= Beginning of Section =

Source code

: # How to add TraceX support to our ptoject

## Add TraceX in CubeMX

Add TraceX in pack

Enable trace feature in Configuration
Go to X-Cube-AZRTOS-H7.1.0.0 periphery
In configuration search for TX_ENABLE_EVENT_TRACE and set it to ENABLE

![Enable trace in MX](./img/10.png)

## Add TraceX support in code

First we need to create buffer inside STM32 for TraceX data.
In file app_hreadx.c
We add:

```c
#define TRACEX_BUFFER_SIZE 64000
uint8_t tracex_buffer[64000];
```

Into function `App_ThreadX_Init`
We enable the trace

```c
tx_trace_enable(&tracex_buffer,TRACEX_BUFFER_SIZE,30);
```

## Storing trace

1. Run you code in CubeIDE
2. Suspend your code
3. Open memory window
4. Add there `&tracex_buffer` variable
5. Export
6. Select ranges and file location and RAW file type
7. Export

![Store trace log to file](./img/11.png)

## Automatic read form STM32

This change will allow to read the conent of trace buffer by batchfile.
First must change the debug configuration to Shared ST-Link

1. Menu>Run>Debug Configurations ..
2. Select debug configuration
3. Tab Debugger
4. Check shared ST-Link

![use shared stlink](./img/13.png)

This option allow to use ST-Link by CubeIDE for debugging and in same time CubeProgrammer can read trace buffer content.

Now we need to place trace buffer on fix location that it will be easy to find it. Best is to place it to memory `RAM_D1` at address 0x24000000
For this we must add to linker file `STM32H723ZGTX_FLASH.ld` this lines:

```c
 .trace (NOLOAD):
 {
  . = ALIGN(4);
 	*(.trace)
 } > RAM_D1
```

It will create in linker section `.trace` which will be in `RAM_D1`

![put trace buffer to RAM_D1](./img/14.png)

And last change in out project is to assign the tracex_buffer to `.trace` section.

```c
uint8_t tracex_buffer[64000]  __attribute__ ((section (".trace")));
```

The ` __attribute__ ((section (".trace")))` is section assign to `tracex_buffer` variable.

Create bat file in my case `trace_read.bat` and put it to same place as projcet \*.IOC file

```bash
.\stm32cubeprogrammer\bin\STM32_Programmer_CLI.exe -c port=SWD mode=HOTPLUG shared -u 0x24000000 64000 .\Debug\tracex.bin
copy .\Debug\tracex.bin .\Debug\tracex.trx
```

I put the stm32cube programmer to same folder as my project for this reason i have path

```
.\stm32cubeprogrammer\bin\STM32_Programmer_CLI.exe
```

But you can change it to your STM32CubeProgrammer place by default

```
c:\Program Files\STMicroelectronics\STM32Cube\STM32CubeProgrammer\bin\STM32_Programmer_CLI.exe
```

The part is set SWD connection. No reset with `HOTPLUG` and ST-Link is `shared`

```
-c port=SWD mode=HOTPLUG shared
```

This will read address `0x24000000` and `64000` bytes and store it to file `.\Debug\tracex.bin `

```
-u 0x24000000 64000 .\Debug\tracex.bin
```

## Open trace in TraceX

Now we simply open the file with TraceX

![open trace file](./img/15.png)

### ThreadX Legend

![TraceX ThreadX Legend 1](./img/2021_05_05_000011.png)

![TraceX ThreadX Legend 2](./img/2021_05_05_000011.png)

= End of Section =
= Beginning of Section =

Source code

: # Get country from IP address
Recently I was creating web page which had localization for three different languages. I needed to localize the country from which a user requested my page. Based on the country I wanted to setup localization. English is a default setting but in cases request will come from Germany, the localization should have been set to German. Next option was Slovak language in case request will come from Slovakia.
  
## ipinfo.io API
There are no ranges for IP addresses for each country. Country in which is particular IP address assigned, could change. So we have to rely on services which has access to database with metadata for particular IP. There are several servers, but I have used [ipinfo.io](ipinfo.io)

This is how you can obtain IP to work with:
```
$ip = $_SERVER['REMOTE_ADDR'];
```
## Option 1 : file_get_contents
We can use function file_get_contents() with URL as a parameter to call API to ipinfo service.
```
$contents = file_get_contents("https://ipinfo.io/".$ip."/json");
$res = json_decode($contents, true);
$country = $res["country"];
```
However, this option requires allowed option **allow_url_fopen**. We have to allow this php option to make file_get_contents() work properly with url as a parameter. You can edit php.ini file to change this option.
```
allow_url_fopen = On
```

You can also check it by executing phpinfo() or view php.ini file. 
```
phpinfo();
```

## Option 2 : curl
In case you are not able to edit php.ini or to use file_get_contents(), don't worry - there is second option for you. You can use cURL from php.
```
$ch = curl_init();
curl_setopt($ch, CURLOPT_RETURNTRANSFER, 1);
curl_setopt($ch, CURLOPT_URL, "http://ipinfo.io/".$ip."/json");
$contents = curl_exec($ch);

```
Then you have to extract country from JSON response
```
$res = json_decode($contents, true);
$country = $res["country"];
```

= End of Section =
= Beginning of Section =

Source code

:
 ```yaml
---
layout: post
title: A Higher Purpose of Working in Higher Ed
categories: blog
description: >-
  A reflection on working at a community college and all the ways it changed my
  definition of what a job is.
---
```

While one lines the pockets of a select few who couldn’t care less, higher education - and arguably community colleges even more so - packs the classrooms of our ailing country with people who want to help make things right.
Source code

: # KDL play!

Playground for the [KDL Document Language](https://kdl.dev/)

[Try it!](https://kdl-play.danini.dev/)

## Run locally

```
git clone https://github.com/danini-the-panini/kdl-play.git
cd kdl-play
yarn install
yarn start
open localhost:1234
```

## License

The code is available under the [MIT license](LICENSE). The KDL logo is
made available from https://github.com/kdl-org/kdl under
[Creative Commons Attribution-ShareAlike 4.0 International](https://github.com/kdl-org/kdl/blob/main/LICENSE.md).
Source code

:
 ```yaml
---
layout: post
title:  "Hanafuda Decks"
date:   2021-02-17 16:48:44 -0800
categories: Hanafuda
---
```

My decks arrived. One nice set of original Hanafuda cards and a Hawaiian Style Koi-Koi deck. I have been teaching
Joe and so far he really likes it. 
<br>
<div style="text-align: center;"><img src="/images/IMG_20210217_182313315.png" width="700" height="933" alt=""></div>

= End of Section =

**WORK REQUIRED:** Please copy the lines in the records above between the one holding "The part is" and the one holding "ThreadX Legend 2](./img/2021_05_05_000011.png)", inclusive, exactly and with no other line.

**ANSWER BELOW:**
The part is set SWD connection. No reset with `HOTPLUG` and ST-Link is `shared`

```
-c port=SWD mode=HOTPLUG shared
```

This will read address `0x24000000` and `64000` bytes and store it to file `.\Debug\tracex.bin `

```
-u 0x24000000 64000 .\Debug\tracex.bin
```

## Open trace in TraceX

Now we simply open the file with TraceX

![open trace file](./img/15.png)

### ThreadX Legend

![TraceX ThreadX Legend 1](./img/2021_05_05_000011.png)

![TraceX ThreadX Legend 2](./img/2021_05_05_000011.png)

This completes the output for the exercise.